Ogni piazza, occupazione, blocco, comunicato è un atto contro la loro vittoria, per la Palestina, contro il genocidio a Gaza, contro il colonialismo e l’apartheid che Israele pratica da oltre settant’anni, ed è un atto per il diritto nel nome dell’umano, come limite al potere, come strumento di liberazione dalle oppressioni (sociali, economiche, politiche e razziste).
Il diritto vissuto nelle piazze, dal basso, è un segno che esiste ancora il diritto dalla parte degli oppressi. Invero, oggi il diritto è sempre meno ambiguo, perché il potere si mostra nudo, non si nasconde nemmeno più dietro un diritto accomodante o utilizzato come schermo retorico, ma si manifesta nella sua crudezza, intollerante, insofferente, indifferente e sprezzante rispetto ad ogni limite. Il diritto, allora, per riprendere Tajani non sarà rilevante per il neoliberismo autoritario fondato sulla forza e sui profitti di alcuni, ma lo è, a maggior ragione, in quanto terreno e cornice della dignità umana, strumento e garanzia di emancipazione. È il diritto che è nostro compagno e che ha nelle piazze un suo imprescindibile sostegno.
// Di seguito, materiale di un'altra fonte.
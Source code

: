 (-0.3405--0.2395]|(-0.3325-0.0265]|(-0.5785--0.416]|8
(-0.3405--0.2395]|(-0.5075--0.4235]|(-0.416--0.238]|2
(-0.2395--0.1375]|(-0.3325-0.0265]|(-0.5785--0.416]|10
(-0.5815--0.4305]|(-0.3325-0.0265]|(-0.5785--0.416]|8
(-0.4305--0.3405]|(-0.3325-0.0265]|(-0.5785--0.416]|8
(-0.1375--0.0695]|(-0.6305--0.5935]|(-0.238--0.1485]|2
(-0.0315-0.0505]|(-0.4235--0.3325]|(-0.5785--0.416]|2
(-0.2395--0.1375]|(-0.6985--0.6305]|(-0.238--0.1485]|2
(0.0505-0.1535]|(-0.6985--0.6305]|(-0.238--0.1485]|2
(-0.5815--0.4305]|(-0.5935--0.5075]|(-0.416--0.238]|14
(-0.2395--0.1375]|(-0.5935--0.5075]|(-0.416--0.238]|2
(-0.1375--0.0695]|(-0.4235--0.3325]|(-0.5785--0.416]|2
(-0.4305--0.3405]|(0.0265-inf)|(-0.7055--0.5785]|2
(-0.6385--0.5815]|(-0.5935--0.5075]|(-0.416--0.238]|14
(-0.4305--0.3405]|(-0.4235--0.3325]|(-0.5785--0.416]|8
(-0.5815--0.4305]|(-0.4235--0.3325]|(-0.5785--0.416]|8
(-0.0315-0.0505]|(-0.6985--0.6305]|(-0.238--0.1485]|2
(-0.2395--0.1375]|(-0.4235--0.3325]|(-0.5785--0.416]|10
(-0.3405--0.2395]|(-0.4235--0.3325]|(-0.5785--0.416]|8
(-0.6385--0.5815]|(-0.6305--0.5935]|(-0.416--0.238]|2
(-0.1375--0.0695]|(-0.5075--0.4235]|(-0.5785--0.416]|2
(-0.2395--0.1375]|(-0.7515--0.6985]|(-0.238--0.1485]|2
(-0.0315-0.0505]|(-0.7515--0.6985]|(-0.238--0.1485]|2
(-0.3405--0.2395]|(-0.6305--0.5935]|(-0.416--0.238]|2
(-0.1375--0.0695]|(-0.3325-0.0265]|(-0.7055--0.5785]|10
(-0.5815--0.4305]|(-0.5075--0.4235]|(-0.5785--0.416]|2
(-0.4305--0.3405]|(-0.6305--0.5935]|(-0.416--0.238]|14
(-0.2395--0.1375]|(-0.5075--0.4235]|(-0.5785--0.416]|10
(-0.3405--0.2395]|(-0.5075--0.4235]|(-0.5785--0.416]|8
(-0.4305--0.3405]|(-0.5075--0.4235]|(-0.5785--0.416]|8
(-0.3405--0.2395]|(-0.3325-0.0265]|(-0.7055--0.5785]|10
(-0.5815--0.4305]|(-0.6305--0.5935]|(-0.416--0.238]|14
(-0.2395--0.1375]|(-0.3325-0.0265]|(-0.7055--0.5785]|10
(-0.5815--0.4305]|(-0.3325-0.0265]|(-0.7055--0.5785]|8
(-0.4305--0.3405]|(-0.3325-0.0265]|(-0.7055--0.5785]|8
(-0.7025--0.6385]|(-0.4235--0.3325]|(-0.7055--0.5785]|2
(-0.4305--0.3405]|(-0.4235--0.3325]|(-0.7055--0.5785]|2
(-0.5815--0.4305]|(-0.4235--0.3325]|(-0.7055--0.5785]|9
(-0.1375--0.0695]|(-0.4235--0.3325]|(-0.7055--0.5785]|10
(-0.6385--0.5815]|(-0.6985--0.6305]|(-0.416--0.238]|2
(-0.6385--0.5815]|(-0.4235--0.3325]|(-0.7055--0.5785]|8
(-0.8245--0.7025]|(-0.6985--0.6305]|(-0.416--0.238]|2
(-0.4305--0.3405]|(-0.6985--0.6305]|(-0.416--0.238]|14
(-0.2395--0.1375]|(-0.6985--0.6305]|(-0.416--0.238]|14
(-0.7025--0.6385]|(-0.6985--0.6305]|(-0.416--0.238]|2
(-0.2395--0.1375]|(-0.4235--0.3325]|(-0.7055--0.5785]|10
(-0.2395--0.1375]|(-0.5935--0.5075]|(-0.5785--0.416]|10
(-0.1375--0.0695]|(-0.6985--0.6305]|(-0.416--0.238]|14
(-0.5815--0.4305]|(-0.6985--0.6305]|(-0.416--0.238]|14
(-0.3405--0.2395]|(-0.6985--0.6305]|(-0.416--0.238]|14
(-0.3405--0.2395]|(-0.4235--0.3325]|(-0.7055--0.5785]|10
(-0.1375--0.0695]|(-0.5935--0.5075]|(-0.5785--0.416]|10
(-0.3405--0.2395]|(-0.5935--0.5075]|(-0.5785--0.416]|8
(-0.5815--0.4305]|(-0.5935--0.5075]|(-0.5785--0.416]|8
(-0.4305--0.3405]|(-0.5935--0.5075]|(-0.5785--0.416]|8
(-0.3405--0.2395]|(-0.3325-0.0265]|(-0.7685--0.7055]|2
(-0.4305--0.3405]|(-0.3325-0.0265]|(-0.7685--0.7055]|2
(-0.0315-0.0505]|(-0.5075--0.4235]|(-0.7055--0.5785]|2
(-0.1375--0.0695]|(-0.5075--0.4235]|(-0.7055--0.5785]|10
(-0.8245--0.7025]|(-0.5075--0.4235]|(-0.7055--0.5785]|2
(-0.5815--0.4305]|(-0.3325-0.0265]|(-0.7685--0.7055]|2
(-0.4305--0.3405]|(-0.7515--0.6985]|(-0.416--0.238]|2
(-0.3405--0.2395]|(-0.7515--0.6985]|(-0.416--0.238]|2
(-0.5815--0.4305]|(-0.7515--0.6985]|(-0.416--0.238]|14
Le pronunce e i rapporti delle istituzioni internazionali citati alle casse dei furgoni che accompagnano i cortei concretizzano il legame.
E allora chiamiamo le cose con il loro nome, con il nome del diritto: illegale è il blocco navale di Israele, come su queste pagine è stato ampiamente argomentato; la morte e la devastazione di Gaza sono un crimine, genocidio; quanto accade nei territori occupati, è illegale; il trattenimento dei membri delle flottiglie solidali è sequestro di persona; l’abbordaggio è pirateria di Stato.
Continuiamo a scendere in piazza, ad esserci, a vedere e sentire l’oppressione e a ribellarci; esigiamo il rispetto del diritto. Sono le persone, i popoli, il soggetto. Cerchiamo le forme per mantenere quanto si è mosso, per invertire la rotta, in Palestina, e non solo; per collegare oppressioni e lotte che si sono naturalmente unite nelle piazze, nel nome della Palestina. Teniamo stretta la vitalità di questi giorni, facciamola crescere. Continuiamo a rendere possibile ciò che sembrava impossibile.